Ces choix se sont esquissés et affinés, par observation, réflexion et
expérimentation, au fil d'une quinzaine d'années de remplacement en écoles
maternelles et élémentaires, ainsi qu'au sein de « l'enfance inadaptée »,
au Centre Départemental de l'Enfance à Canteleu.
Trois enseignants, par leur clairvoyance, leur rigueur ou leur
engagement , ont particulièrement aiguisé mon regard et ma réflexion :
Monique Cabos, Lydie Langlois et Christian Basire. Je les en remercie.
Les pages qui suivent décrivent la pédagogie que j'essaie de mettre en
place au sein de ma classe de petite section à l'école maternelle Hélène
Boucher de Quincampoix. Généralités
Principes pédagogiques généraux Trois principes sont essentiels à mes yeux : l'éducation à l'autonomie,
le contrôle individuel systématique des apprentissages et le respect de la
personne.
Éducation à l'autonomie, parce que l'enfant entre à l'école avec la chape
de l'affection maternelle, qui certes le protège mais à la fois freine la
construction de sa personnalité. L'éducation à l'autonomie permet à
l'enfant non seulement de se libérer de cette dépendance, mais aussi de le
préparer à devenir un citoyen responsable.
L'activité autonome permet en outre au maître de s'occuper des enfants de
manière individuelle et poursuivre le second objectif d'individualisation
des apprentissages.
Tout ce qui peut être réalisé par l'enfant lui-même (comme se servir en
matériel, organiser son atelier, valider et ranger son travail, enfiler une
blouse, s'habiller, etc.) sera encouragé, appris et pratiqué de manière
habituelle.
Cette autonomie, outre qu'elle développe la liberté et la responsabilité
de l'enfant, optimise la disponibilité du maître pour intervenir
individuellement auprès des élèves, et surtout ceux qui en ont le plus
besoin.
Contrôle individuel des apprentissages, parce qu'une des missions de
l'école maternelle reste de préparer au cours préparatoire et parce que
nombre d'activités d'une classe maternelle (comme par exemple les puzzles,
les jeux de stratégie et même la peinture) échappent (souvent) à une
validation systématique. Or, je crois possible de livrer au cours
préparatoire (sauf cas pathologique avéré) des enfants tous capables
d'apprendre à lire et compter (indépendamment du problème de maturité que
pose l'apprentissage de la lecture par des enfants de six ans). Il semble
vrai que « l'attention, la mémoire, la capacité d'évocation des savoirs
mémorisés, la capacité de perception et de traitement des informations,
leur représentation par le langage sont, sauf exception douloureuse,
données à tous[1] » (même si on observe par ailleurs une diversité
naturelle des potentialités cognitives et des tempéraments).
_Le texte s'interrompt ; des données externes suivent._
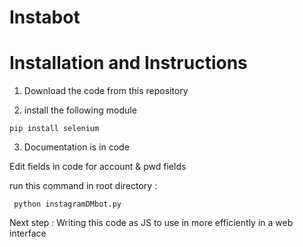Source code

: # Instabot

# Installation and Instructions
1. Download the code from this repository

2. install the following module
```
pip install selenium
```

3. Documentation is in code

Edit fields in code for account & pwd fields

run this command in root directory : 

```
 python instagramDMbot.py
```

Next step : Writing this code as JS to use in more efficiently in a web interface 
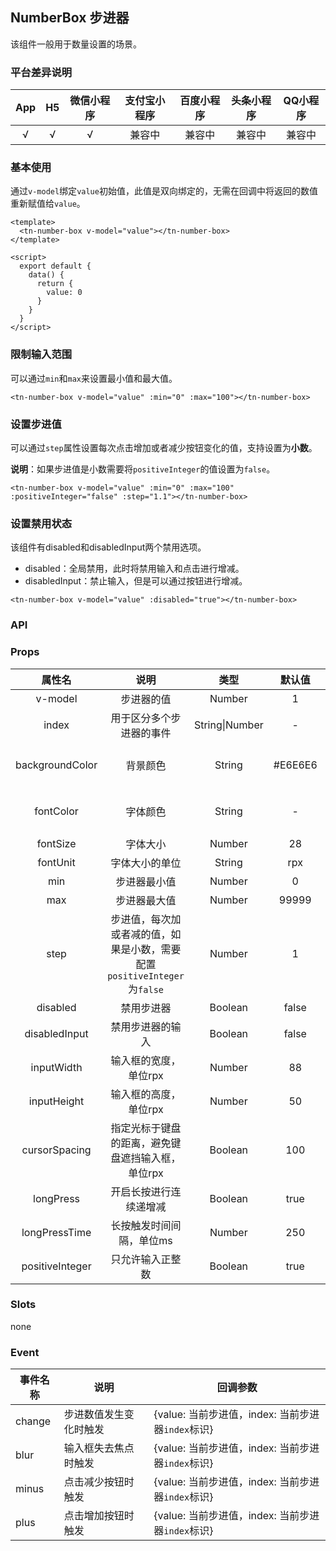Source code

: ## NumberBox 步进器 <to-api/>

<demo-model url="/componentsPage/number-box/number-box"></demo-model>

该组件一般用于数量设置的场景。

### 平台差异说明

| App | H5 | 微信小程序 | 支付宝小程序 | 百度小程序 | 头条小程序 | QQ小程序 |
|:---:|:--:|:-----:|:------:|:-----:|:-----:|:-----:|
|  √  | √  |   √   |  兼容中   |  兼容中  |  兼容中  |  兼容中  |



### 基本使用

通过`v-model`绑定`value`初始值，此值是双向绑定的，无需在回调中将返回的数值重新赋值给`value`。

```vue
<template>
  <tn-number-box v-model="value"></tn-number-box>
</template>

<script>
  export default {
    data() {
      return {
        value: 0
      }
    }
  }
</script>
```



### 限制输入范围

可以通过`min`和`max`来设置最小值和最大值。

```vue
<tn-number-box v-model="value" :min="0" :max="100"></tn-number-box>
```



### 设置步进值

可以通过`step`属性设置每次点击增加或者减少按钮变化的值，支持设置为**小数**。

**说明**：如果步进值是小数需要将`positiveInteger`的值设置为`false`。

```vue
<tn-number-box v-model="value" :min="0" :max="100" :positiveInteger="false" :step="1.1"></tn-number-box>
```



### 设置禁用状态

该组件有disabled和disabledInput两个禁用选项。

- disabled：全局禁用，此时将禁用输入和点击进行增减。
- disabledInput：禁止输入，但是可以通过按钮进行增减。

```vue
<tn-number-box v-model="value" :disabled="true"></tn-number-box>
```



### API

### Props

|       属性名       |                        说明                        |       类型       |   默认值   |                  可选值                  |
|:---------------:|:------------------------------------------------:|:--------------:|:-------:|:-------------------------------------:|
|     v-model     |                      步进器的值                       |     Number     |    1    |                   -                   |
|      index      |                   用于区分多个步进器的事件                   | String\|Number |    -    |                   -                   |
| backgroundColor |                       背景颜色                       |     String     | #E6E6E6 | 颜色的十六进制值，rgba(),rgb(),TuniaoUI内置的颜色类名 |
|    fontColor    |                       字体颜色                       |     String     |    -    | 颜色的十六进制值，rgba(),rgb(),TuniaoUI内置的颜色类名 |
|    fontSize     |                       字体大小                       |     Number     |   28    |                   -                   |
|    fontUnit     |                     字体大小的单位                      |     String     |   rpx   |                   -                   |
|       min       |                      步进器最小值                      |     Number     |    0    |                   -                   |
|       max       |                      步进器最大值                      |     Number     |  99999  |                   -                   |
|      step       | 步进值，每次加或者减的值，如果是小数，需要配置`positiveInteger`为`false` |     Number     |    1    |                   -                   |
|    disabled     |                      禁用步进器                       |    Boolean     |  false  |                 true                  |
|  disabledInput  |                     禁用步进器的输入                     |    Boolean     |  false  |                 true                  |
|   inputWidth    |                   输入框的宽度，单位rpx                   |     Number     |   88    |                   -                   |
|   inputHeight   |                   输入框的高度，单位rpx                   |     Number     |   50    |                   -                   |
|  cursorSpacing  |            指定光标于键盘的距离，避免键盘遮挡输入框，单位rpx            |    Boolean     |   100   |                   -                   |
|    longPress    |                   开启长按进行连续递增减                    |    Boolean     |  true   |                 false                 |
|  longPressTime  |                  长按触发时间间隔，单位ms                   |     Number     |   250   |                   -                   |
| positiveInteger |                     只允许输入正整数                     |    Boolean     |  true   |                 false                 |



### Slots

none



### Event

| 事件名称   | 说明          | 回调参数                                 |
|--------|-------------|--------------------------------------|
| change | 步进数值发生变化时触发 | {value: 当前步进值，index: 当前步进器`index`标识} |
| blur   | 输入框失去焦点时触发  | {value: 当前步进值，index: 当前步进器`index`标识} |
| minus  | 点击减少按钮时触发   | {value: 当前步进值，index: 当前步进器`index`标识} |
| plus   | 点击增加按钮时触发   | {value: 当前步进值，index: 当前步进器`index`标识} |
Ce contrôle des activités de l'enfant peut être réalisé par deux
principaux moyens : l'auto-validation des travaux laissés en libre-service
et une individualisation de la relation maître-élève dans les tâches de
lecture, d'écriture et de comptage.
Il faut bien avoir à l'esprit, en outre, le fait qu'une classe d'élèves
n'est pas un « bloc-groupe », mais un ensemble d'individus, irréductibles
au groupe, que le groupe ne transcende pas. En conséquence, l'enseignant
doit s'adresser non pas à un « groupe » mais à des individus, et mieux
encore à chaque individu. Dans cette optique, la « réussite des élèves »,
ce n'est pas la réussite globale (et plus ou moins parfaite) du « groupe-
classe », mais la pleine réussite de chacun : chaque élève doit réussir,
doit développer pleinement ses propres potentialités dans chaque domaine
d'activité.
Respect de la personne : sachons en permanence nous mettre à la place des
élèves, et demandons nous si les activités proposées et le climat de la
classe nous sembleraient supportables, agréables, intéressants et
enrichissants. Sachons nous taire ou parler peu (mais laisser parler et
agir l'élève), cultiver le calme, la paix et la sérénité dans la classe, ne
jamais interdire ou demander quoi que ce soit sans en expliquer les raisons
réelles (qui doivent poursuivre l'intérêt propre de l'élève, et que l'élève
doit comprendre). Parce que l'élève est un être humain à part entière,
comme une grande personne. Le climat et les résultats d'une classe où
l'enseignant veillera à ces principes de respect ne s'en porteront que
mieux. Les lois dans la classe Liberté et autonomie ne signifient pas pour autant absence de loi.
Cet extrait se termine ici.